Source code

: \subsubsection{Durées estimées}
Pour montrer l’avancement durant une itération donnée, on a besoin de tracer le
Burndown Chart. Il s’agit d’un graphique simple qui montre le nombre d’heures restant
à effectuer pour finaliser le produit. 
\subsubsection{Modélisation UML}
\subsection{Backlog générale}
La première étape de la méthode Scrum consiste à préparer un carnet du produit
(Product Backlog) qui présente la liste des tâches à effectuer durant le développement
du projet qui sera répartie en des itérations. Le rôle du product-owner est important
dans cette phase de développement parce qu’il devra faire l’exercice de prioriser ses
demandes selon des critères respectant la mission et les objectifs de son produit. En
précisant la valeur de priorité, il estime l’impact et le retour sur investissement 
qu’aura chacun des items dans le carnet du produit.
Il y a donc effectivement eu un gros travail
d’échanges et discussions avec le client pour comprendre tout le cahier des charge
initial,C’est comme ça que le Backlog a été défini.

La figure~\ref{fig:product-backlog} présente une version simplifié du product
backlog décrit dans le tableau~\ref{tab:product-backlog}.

_ _ _ _ _ _ _

Exercise details: Each record needs to be copied out again, letter for letter.

Solution for this exercise:
Source code

: \subsubsection{Durées estimées}
Pour montrer l’avancement durant une itération donnée, on a besoin de tracer le
Burndown Chart. Il s’agit d’un graphique simple qui montre le nombre d’heures restant
à effectuer pour finaliser le produit. 
\subsubsection{Modélisation UML}
\subsection{Backlog générale}
La première étape de la méthode Scrum consiste à préparer un carnet du produit
(Product Backlog) qui présente la liste des tâches à effectuer durant le développement
du projet qui sera répartie en des itérations. Le rôle du product-owner est important
dans cette phase de développement parce qu’il devra faire l’exercice de prioriser ses
demandes selon des critères respectant la mission et les objectifs de son produit. En
précisant la valeur de priorité, il estime l’impact et le retour sur investissement 
qu’aura chacun des items dans le carnet du produit.
Il y a donc effectivement eu un gros travail
d’échanges et discussions avec le client pour comprendre tout le cahier des charge
initial,C’est comme ça que le Backlog a été défini.

La figure~\ref{fig:product-backlog} présente une version simplifié du product
backlog décrit dans le tableau~\ref{tab:product-backlog}.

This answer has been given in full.